The Picts and the Power of the Web
Some of you are aware of my deep interest in the artwork and culture of the original people of Scotland, known to history by their nickname (given to them by the Romans): The Picts.
This interest started in childhood when I used to devour sword & sorcery genre books authored by Texan pulp writer and poet Robert E. Howard.
It reached a burning interest when I lived in Scotland from 1989-1992 and discovered the real culture of the Picts.
In 1994 I created the internet's first website dedicated to Pictish culture, and three years later, as a result of that website, I was a "talking head" in a television special on the art of tattooing called "Women of the Ink" and done by TBS. I discussed, and proved on the air, the written (and apparently unknown to most scholars) third century evidence of Pictish tattooing.
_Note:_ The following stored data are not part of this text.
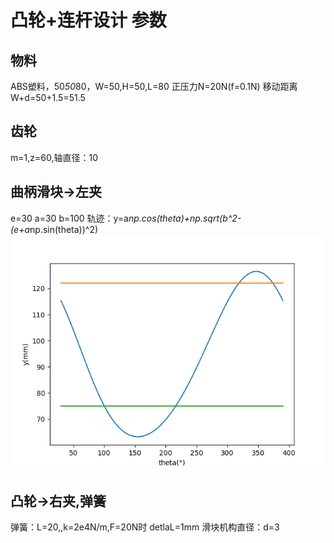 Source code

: # 凸轮+连杆设计 参数

## 物料

ABS塑料，50*50*80，W=50,H=50,L=80
正压力N=20N(f=0.1N)
移动距离 W+d=50+1.5=51.5

## 齿轮

m=1,z=60,轴直径：10

## 曲柄滑块->左夹

e=30
a=30
b=100
轨迹：y=a*np.cos(theta)+np.sqrt(b^2-(e+a*np.sin(theta))^2)
![fig1](./calc.png)

## 凸轮->右夹,弹簧

弹簧：L=20,,k=2e4N/m,F=20N时 detlaL=1mm
滑块机构直径：d=3
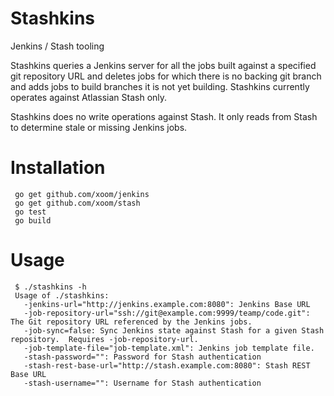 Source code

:Stashkins
=========

Jenkins / Stash tooling

Stashkins queries a Jenkins server for all the jobs built against
a specified git repository URL and deletes jobs for which there is
no backing git branch and adds jobs to build branches it is not yet
building.  Stashkins currently operates against Atlassian Stash only.

Stashkins does no write operations against Stash.  It only reads
from Stash to determine stale or missing Jenkins jobs.

Installation
============

     go get github.com/xoom/jenkins
     go get github.com/xoom/stash
     go test
     go build

Usage
=====

     $ ./stashkins -h
     Usage of ./stashkins:
       -jenkins-url="http://jenkins.example.com:8080": Jenkins Base URL
       -job-repository-url="ssh://git@example.com:9999/teamp/code.git": The Git repository URL referenced by the Jenkins jobs.
       -job-sync=false: Sync Jenkins state against Stash for a given Stash repository.  Requires -job-repository-url.
       -job-template-file="job-template.xml": Jenkins job template file.
       -stash-password="": Password for Stash authentication
       -stash-rest-base-url="http://stash.example.com:8080": Stash REST Base URL
       -stash-username="": Username for Stash authentication

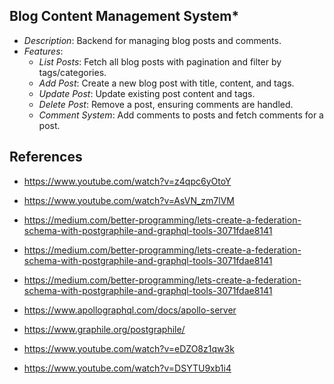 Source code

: ## Blog Content Management System*
   - *Description*: Backend for managing blog posts and comments.
   - *Features*:
     - *List Posts*: Fetch all blog posts with pagination and filter by tags/categories.
     - *Add Post*: Create a new blog post with title, content, and tags.
     - *Update Post*: Update existing post content and tags.
     - *Delete Post*: Remove a post, ensuring comments are handled.
     - *Comment System*: Add comments to posts and fetch comments for a post.


## References 

- https://www.youtube.com/watch?v=z4qpc6yOtoY

- https://www.youtube.com/watch?v=AsVN_zm7lVM

- https://medium.com/better-programming/lets-create-a-federation-schema-with-postgraphile-and-graphql-tools-3071fdae8141

- https://medium.com/better-programming/lets-create-a-federation-schema-with-postgraphile-and-graphql-tools-3071fdae8141

- https://medium.com/better-programming/lets-create-a-federation-schema-with-postgraphile-and-graphql-tools-3071fdae8141

- https://www.apollographql.com/docs/apollo-server

- https://www.graphile.org/postgraphile/

- https://www.youtube.com/watch?v=eDZO8z1qw3k

- https://www.youtube.com/watch?v=DSYTU9xb1i4
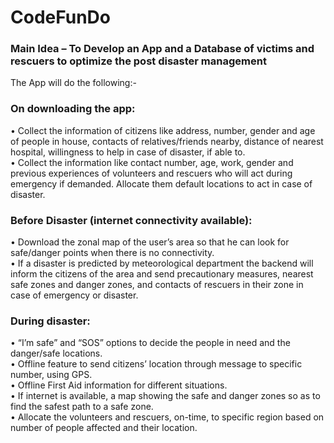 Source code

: # CodeFunDo

### Main Idea – To Develop an App and a Database of victims and rescuers to optimize the post disaster management

The App will do the following:-

### On downloading the app:
•	Collect the information of citizens like address, number, gender and age of people in house, contacts of relatives/friends nearby, distance of nearest hospital, willingness to help in case of disaster, if able to. \
•	Collect the information like contact number, age, work, gender and previous experiences of volunteers and rescuers who will act during emergency if demanded. Allocate them default locations to act in case of disaster.
### Before Disaster (internet connectivity available):
•	Download the zonal map of the user’s area so that he can look for safe/danger points when there is no connectivity. \
•	If a disaster is predicted by meteorological department the backend will inform the citizens of the area and send precautionary measures, nearest safe zones and danger zones, and contacts of rescuers in their zone in case of emergency or disaster. 
### During disaster:
•	“I’m safe” and “SOS” options to decide the people in need and the danger/safe locations. \
•	Offline feature to send citizens’ location through message to specific number, using GPS. \
•	Offline First Aid information for different situations. \
•	If internet is available, a map showing the safe and danger zones so as to find the safest path to a safe zone. \
•	Allocate the volunteers and rescuers, on-time, to specific region based on number of people affected and their location.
Between 1993 and 2000 I visited Scotland regularly, and studied the many remaining Pictish standing stones and stone circles, and associated Pictish art, and in 1997 I created a series of drawings based on the symbols depicted on many of the stones.
Those drawings and prints from the drawings were then placed online here, and over the years I've been selling a few here and there.
In 2003 I had a solo show at Fraser Gallery titled "Pictish Nation," which married my interest in figurative drawing with Pictish symbology.
"Pictish Warrior" Charcoal on Paper by F. Lennox Campello
A few days ago, I bitched about the National Geographic's apparent lack of interest in anything Pictish, and now, suddenly I have been contacted by the National Geographic Society's television people, which is apparently filming a documentary, and wants to use some of my 1997 Pictish drawings in their documentary.